> _Work to complete_: As the answer, set down the lines below from the one containing "Blog :link: https://y22879451164.github.io" through the one containing "### Powered by", exactly and inclusively, and no others.
BEGIN Information shown
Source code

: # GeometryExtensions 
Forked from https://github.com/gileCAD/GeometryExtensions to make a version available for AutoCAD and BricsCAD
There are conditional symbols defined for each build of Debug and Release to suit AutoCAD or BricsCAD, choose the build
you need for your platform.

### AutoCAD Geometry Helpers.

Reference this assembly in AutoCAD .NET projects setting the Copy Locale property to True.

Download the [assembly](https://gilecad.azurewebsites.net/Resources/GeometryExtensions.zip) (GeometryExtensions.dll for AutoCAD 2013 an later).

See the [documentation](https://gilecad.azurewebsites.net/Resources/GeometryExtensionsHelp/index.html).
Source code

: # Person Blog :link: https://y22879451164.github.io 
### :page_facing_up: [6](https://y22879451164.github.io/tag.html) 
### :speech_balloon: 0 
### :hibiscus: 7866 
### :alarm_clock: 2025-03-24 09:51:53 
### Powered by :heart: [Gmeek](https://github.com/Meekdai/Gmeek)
END Information shown
BEGIN Information shown
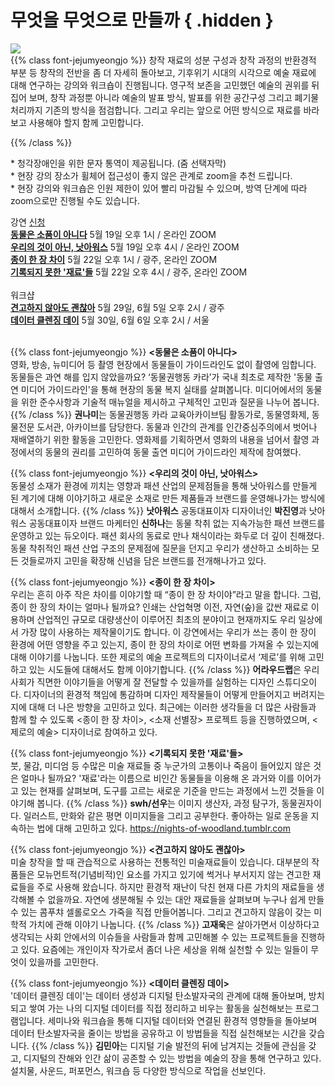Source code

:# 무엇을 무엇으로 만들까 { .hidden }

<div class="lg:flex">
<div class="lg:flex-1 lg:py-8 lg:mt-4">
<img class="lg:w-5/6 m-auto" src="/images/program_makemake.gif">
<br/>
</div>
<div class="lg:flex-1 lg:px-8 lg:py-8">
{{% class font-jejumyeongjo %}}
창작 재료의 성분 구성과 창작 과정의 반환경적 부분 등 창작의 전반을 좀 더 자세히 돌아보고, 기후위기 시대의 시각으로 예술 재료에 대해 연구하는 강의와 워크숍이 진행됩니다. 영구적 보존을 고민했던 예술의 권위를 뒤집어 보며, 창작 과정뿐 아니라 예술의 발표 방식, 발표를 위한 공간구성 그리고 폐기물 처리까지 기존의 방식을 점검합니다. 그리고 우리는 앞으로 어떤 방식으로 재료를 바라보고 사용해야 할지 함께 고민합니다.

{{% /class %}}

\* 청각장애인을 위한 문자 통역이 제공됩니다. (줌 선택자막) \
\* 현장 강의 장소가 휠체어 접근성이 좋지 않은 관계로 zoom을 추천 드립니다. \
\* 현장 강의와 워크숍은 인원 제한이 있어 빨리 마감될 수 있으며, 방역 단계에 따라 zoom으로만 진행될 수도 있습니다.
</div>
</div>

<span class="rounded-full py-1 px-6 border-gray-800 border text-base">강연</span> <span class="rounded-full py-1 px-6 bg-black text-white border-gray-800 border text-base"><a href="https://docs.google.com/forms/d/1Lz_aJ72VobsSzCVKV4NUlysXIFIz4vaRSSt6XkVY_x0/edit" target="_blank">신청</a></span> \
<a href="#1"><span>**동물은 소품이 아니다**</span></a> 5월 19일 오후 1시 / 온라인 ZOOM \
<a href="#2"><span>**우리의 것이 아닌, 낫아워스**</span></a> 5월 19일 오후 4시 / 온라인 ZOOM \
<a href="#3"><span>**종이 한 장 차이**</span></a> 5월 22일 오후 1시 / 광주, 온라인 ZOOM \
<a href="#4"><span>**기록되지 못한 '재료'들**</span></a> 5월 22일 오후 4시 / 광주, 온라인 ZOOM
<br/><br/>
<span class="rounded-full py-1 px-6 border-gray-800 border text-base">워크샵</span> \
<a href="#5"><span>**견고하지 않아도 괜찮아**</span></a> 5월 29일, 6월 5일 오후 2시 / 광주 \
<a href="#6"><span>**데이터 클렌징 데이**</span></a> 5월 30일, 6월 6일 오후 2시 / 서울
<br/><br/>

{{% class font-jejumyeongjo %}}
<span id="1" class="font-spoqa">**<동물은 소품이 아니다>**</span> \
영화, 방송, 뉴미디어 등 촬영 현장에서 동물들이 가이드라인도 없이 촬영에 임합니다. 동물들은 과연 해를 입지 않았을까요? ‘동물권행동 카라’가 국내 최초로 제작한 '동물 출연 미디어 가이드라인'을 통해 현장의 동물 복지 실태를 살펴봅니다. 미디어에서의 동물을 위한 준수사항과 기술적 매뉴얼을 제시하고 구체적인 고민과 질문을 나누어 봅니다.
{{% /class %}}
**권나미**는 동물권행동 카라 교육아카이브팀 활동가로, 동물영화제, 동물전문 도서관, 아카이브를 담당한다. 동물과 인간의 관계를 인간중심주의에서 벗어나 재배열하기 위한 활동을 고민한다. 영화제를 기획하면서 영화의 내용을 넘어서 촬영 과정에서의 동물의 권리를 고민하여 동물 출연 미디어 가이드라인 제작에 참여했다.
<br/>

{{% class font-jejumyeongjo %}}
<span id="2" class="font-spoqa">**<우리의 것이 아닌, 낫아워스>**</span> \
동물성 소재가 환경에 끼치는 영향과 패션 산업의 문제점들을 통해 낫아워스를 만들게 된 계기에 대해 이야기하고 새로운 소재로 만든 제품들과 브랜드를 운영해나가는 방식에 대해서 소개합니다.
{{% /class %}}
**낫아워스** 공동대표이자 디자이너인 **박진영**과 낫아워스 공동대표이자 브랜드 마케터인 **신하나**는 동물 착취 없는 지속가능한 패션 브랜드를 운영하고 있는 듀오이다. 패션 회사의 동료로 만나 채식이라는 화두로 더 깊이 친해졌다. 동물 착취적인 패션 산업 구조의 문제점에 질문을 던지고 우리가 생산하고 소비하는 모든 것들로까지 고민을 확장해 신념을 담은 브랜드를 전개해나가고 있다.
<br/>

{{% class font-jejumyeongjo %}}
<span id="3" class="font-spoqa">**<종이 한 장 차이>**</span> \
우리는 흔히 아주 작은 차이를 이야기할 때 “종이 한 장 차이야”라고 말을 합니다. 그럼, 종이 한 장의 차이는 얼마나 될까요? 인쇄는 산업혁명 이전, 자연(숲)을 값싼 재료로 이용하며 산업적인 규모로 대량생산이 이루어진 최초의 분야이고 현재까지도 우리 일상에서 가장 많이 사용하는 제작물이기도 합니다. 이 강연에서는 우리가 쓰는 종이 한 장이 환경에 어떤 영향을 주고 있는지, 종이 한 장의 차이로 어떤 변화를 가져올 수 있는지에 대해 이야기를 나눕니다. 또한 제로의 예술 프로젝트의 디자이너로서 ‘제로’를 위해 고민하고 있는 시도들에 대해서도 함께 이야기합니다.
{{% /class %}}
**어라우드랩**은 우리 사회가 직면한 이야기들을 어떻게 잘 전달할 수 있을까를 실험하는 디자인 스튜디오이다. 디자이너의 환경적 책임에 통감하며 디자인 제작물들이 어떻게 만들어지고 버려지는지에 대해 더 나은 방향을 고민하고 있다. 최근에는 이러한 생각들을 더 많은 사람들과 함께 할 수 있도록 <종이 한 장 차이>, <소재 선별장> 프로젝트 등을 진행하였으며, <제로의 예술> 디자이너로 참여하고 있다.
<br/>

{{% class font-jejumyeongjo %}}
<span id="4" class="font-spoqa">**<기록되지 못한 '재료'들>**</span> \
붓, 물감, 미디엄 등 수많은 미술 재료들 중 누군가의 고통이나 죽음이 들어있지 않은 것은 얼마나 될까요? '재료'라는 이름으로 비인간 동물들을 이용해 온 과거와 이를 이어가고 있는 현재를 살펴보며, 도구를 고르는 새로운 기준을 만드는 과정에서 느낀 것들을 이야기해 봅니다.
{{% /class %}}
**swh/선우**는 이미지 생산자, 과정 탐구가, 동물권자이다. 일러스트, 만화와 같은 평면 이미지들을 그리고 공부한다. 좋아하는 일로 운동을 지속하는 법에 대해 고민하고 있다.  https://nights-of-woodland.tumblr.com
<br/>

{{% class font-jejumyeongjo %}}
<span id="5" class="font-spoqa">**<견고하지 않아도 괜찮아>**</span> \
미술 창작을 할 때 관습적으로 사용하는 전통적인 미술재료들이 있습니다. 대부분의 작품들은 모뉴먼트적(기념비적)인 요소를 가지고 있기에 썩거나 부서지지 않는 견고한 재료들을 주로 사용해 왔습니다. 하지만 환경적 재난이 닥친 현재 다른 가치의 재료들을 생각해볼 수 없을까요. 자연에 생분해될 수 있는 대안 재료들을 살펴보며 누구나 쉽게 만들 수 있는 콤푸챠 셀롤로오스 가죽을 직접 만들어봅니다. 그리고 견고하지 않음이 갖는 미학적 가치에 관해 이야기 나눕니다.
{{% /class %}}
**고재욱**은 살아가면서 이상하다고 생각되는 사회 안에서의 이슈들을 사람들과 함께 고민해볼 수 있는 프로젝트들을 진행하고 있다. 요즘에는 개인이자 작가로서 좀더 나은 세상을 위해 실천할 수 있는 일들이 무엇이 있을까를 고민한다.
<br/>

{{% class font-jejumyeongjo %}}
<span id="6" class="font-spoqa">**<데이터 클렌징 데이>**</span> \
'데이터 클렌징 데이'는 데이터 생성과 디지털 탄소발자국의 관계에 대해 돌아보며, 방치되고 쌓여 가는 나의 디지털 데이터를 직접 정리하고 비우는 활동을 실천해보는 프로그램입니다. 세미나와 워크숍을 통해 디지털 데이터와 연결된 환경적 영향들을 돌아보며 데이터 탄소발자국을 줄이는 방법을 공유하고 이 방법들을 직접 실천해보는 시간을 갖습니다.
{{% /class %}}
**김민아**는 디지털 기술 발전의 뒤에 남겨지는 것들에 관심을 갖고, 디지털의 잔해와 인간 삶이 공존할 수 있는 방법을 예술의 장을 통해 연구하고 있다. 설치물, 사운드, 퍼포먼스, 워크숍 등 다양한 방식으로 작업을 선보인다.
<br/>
END Information shown
BEGIN Information shown
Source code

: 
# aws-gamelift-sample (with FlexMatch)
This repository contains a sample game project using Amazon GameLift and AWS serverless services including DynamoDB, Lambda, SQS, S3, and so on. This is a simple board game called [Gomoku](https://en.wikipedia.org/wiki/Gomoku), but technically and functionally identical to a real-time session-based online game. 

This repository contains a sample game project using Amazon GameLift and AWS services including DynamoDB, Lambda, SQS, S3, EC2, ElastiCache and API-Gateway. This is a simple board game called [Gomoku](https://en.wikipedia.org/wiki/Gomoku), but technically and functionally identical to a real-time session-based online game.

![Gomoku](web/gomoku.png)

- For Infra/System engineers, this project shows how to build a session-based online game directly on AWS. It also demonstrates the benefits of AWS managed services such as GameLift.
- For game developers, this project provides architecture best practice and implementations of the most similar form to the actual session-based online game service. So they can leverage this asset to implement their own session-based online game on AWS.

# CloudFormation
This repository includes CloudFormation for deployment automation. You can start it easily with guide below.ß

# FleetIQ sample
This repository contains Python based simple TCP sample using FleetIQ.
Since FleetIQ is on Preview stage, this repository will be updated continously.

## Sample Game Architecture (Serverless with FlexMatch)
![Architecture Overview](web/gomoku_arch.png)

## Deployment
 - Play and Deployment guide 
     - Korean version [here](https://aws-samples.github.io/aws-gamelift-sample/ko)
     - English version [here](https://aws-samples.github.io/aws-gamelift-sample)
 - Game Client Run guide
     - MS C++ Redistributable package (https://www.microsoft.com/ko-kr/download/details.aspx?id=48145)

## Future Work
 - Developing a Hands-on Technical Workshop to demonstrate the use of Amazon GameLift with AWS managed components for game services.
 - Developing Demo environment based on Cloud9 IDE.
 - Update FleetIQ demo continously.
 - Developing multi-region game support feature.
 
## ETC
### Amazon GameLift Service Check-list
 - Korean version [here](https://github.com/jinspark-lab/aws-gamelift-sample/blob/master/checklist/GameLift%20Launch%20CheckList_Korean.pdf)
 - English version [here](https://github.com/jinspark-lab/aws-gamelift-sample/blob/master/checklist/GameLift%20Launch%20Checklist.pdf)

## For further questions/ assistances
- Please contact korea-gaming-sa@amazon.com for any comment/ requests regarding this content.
END Information shown
> _Solution for this problem_:
: # Person Blog :link: https://y22879451164.github.io 
### :page_facing_up: [6](https://y22879451164.github.io/tag.html) 
### :speech_balloon: 0 
### :hibiscus: 7866 
### :alarm_clock: 2025-03-24 09:51:53 
### Powered by :heart: [Gmeek](https://github.com/Meekdai/Gmeek)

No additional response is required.